What is needed here is a word-for-word copy of all the entries below.

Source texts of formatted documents
# # # # # # #

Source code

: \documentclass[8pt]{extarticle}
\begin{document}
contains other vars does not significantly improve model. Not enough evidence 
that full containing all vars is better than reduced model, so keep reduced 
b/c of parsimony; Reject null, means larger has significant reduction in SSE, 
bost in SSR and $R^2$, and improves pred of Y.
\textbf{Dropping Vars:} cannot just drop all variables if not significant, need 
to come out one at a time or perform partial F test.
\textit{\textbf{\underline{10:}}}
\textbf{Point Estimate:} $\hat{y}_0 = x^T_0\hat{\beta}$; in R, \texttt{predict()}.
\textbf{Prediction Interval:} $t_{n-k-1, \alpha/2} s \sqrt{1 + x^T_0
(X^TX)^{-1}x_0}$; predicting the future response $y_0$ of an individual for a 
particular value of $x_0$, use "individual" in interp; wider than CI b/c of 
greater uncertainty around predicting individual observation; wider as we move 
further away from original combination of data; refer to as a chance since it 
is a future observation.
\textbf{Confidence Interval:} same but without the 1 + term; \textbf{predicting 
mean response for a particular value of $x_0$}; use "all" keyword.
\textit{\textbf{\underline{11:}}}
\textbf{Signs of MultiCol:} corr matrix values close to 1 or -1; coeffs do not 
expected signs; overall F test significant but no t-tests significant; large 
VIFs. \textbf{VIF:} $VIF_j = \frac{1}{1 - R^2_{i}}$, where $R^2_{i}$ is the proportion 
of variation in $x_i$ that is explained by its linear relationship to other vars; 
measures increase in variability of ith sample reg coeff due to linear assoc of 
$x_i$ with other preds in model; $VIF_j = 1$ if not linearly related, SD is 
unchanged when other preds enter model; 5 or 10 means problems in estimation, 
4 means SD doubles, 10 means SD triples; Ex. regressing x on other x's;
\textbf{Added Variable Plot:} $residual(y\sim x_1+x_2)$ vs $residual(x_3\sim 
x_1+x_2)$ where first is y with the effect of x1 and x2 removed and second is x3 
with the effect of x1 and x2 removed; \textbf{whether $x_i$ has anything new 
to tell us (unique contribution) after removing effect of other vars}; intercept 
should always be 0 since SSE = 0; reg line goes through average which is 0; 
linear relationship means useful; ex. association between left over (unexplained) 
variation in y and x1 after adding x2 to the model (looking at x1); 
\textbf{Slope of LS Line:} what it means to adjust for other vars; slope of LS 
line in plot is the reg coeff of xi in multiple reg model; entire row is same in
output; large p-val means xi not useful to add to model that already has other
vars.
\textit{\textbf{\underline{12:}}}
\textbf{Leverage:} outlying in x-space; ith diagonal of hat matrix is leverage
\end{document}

# # # # # # #

__Exercise result__
Source code

: \documentclass[8pt]{extarticle}
\begin{document}
contains other vars does not significantly improve model. Not enough evidence 
that full containing all vars is better than reduced model, so keep reduced 
b/c of parsimony; Reject null, means larger has significant reduction in SSE, 
bost in SSR and $R^2$, and improves pred of Y.
\textbf{Dropping Vars:} cannot just drop all variables if not significant, need 
to come out one at a time or perform partial F test.
\textit{\textbf{\underline{10:}}}
\textbf{Point Estimate:} $\hat{y}_0 = x^T_0\hat{\beta}$; in R, \texttt{predict()}.
\textbf{Prediction Interval:} $t_{n-k-1, \alpha/2} s \sqrt{1 + x^T_0
(X^TX)^{-1}x_0}$; predicting the future response $y_0$ of an individual for a 
particular value of $x_0$, use "individual" in interp; wider than CI b/c of 
greater uncertainty around predicting individual observation; wider as we move 
further away from original combination of data; refer to as a chance since it 
is a future observation.
\textbf{Confidence Interval:} same but without the 1 + term; \textbf{predicting 
mean response for a particular value of $x_0$}; use "all" keyword.
\textit{\textbf{\underline{11:}}}
\textbf{Signs of MultiCol:} corr matrix values close to 1 or -1; coeffs do not 
expected signs; overall F test significant but no t-tests significant; large 
VIFs. \textbf{VIF:} $VIF_j = \frac{1}{1 - R^2_{i}}$, where $R^2_{i}$ is the proportion 
of variation in $x_i$ that is explained by its linear relationship to other vars; 
measures increase in variability of ith sample reg coeff due to linear assoc of 
$x_i$ with other preds in model; $VIF_j = 1$ if not linearly related, SD is 
unchanged when other preds enter model; 5 or 10 means problems in estimation, 
4 means SD doubles, 10 means SD triples; Ex. regressing x on other x's;
\textbf{Added Variable Plot:} $residual(y\sim x_1+x_2)$ vs $residual(x_3\sim 
x_1+x_2)$ where first is y with the effect of x1 and x2 removed and second is x3 
with the effect of x1 and x2 removed; \textbf{whether $x_i$ has anything new 
to tell us (unique contribution) after removing effect of other vars}; intercept 
should always be 0 since SSE = 0; reg line goes through average which is 0; 
linear relationship means useful; ex. association between left over (unexplained) 
variation in y and x1 after adding x2 to the model (looking at x1); 
\textbf{Slope of LS Line:} what it means to adjust for other vars; slope of LS 
line in plot is the reg coeff of xi in multiple reg model; entire row is same in
output; large p-val means xi not useful to add to model that already has other
vars.
\textit{\textbf{\underline{12:}}}
\textbf{Leverage:} outlying in x-space; ith diagonal of hat matrix is leverage
\end{document}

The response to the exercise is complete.